Oh boy, does this topic ever get me riled up.

Back in 1976 I worked with several bands, notably Sofrito--a salsa band we made up out of whole cloth--and Scary Lala, the guitar-based quartet consisting of leader Larry Scala, Tom Moelering on bass, and me on various saxophones. I was living by the yacht harbor in a place we rented for around $300 + utilities. When the weekly total of gig money was made, I would often have pulled in $300-400 for just 4-5 gigs, most of them recurring weekly slots at local restaurants like the New Riverside (Francis Tong!), the Crows News (2 blocks from my house), the Pacific Steamship Company by Harvey West Park, and a couple occasional places downtown like Pearl Alley and the Catalyst.

The bad news is that the $40 gig back then pays $30 now, and that's without adjusting the cost of living from that era to this. You already know what I paid for rent, and gas was still under 50 cents a gallon in 1976. Some of the places even just give the band a meal and the right to lay out the tip jar. Some of the places noted above are still in business, and usually it'll be Olaf playing them on drums. How he's managed to make the adjustments from yesterday's money to today's is a great mystery to me. He's a fine drummer, a reliable guy to have on the gig. But can you think of any other profession where the wages paid are the same or less than they were 35+ years ago?

I didn't think you could.

So what's different?

First and foremost, the owners of restaurants and clubs are operating with a different set of assumptions about musicians. There's enough squeeze on the jazz musicians from the retired set who've moved into town with no professional aspirations but a willingness to play for free. That's new. There used to be young energetic rockers who'd do it for free, and that whole scene collapsed when the club owners found their liquor sales down.

A side note: I am a musician, but I am also in charge of selling beer, wine, mixed drinks and food. I'm the guy up on the bandstand counting drinks and making sure that our crowd for the evening is spending money. If we need to, I adjust the repertoire and the "heat." I consider this to be a sacred responsibility.

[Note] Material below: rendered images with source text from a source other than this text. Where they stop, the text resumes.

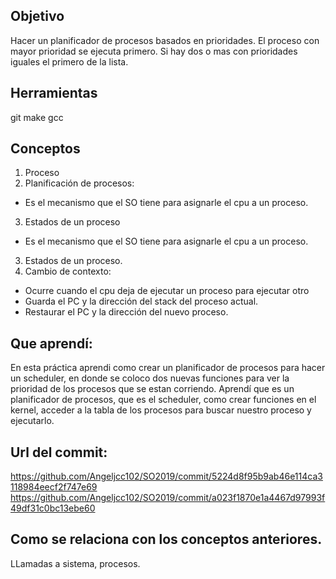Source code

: ## Objetivo

Hacer un planificador de procesos basados en prioridades.
El proceso con mayor prioridad se ejecuta primero.
Si hay dos o mas con prioridades iguales el primero de la lista.

## Herramientas

git
make
gcc

## Conceptos

1) Proceso
2) Planificación de procesos:
+ Es el mecanismo que el SO tiene para asignarle el cpu a un proceso.

3) Estados de un proceso

+ Es el mecanismo que el SO tiene para asignarle el cpu a un proceso.

3) Estados de un proceso.
4) Cambio de contexto:
+ Ocurre cuando el cpu deja de ejecutar un proceso para ejecutar otro
+ Guarda el PC y la dirección del stack del proceso actual.
+ Restaurar el PC y la dirección del nuevo proceso.


## Que aprendí:
En esta práctica aprendi como crear un planificador de procesos para hacer un scheduler, en donde se coloco dos nuevas funciones para ver la prioridad de los procesos que se estan corriendo.
Aprendí que es un planificador de procesos, que es el scheduler, como crear funciones en el kernel, acceder a la tabla de los procesos para buscar nuestro proceso y ejecutarlo.

## Url del commit:
https://github.com/Angeljcc102/SO2019/commit/5224d8f95b9ab46e114ca3118984eecf2f747e69
https://github.com/Angeljcc102/SO2019/commit/a023f1870e1a4467d97993f49df31c0bc13ebe60

## Como se relaciona con los conceptos anteriores.
LLamadas a sistema, procesos.
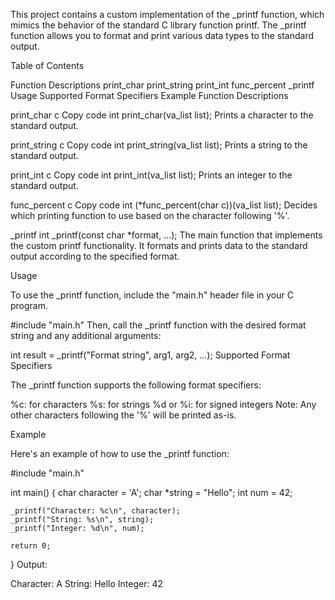This project contains a custom implementation of the _printf function, which mimics the behavior of the standard C library function printf. The _printf function allows you to format and print various data types to the standard output.

Table of Contents

Function Descriptions
print_char
print_string
print_int
func_percent
_printf
Usage
Supported Format Specifiers
Example
Function Descriptions

print_char
c
Copy code
int print_char(va_list list);
Prints a character to the standard output.

print_string
c
Copy code
int print_string(va_list list);
Prints a string to the standard output.

print_int
c
Copy code
int print_int(va_list list);
Prints an integer to the standard output.

func_percent
c
Copy code
int (*func_percent(char c))(va_list list);
Decides which printing function to use based on the character following '%'.

_printf
int _printf(const char *format, ...);
The main function that implements the custom printf functionality. It formats and prints data to the standard output according to the specified format.

Usage

To use the _printf function, include the "main.h" header file in your C program.


#include "main.h"
Then, call the _printf function with the desired format string and any additional arguments:

int result = _printf("Format string", arg1, arg2, ...);
Supported Format Specifiers

The _printf function supports the following format specifiers:

%c: for characters
%s: for strings
%d or %i: for signed integers
Note: Any other characters following the '%' will be printed as-is.

Example

Here's an example of how to use the _printf function:

#include "main.h"

int main()
{
    char character = 'A';
    char *string = "Hello";
    int num = 42;

    _printf("Character: %c\n", character);
    _printf("String: %s\n", string);
    _printf("Integer: %d\n", num);

    return 0;
}
Output:

Character: A
String: Hello
Integer: 42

Now I know it's a time of shrinking margins, and I know if the ASCAP guy comes around, the BMI guy is sure to follow with licensing fees nobody told you about when you were opening a restaurant. But, and I'm speaking to club owners everywhere here, how can you in good conscience pay less to a band of musicians that fill your bar with drinkers than you pay your lowest-rung server?

Santa Cruz was a whole different city back then, of course. In the bicentennial year, there were two (TWO!) television stations you could get if your rabbit ears were set just right, and no cable TV. There was one screen each at the Nickelodeon, the Del Mar, the Rio, and the Capitola Theatre. The trek over Highway 17 and thence to "civilization" was a lot curvier and more dangerous back then, so there there's another reason to support local bands.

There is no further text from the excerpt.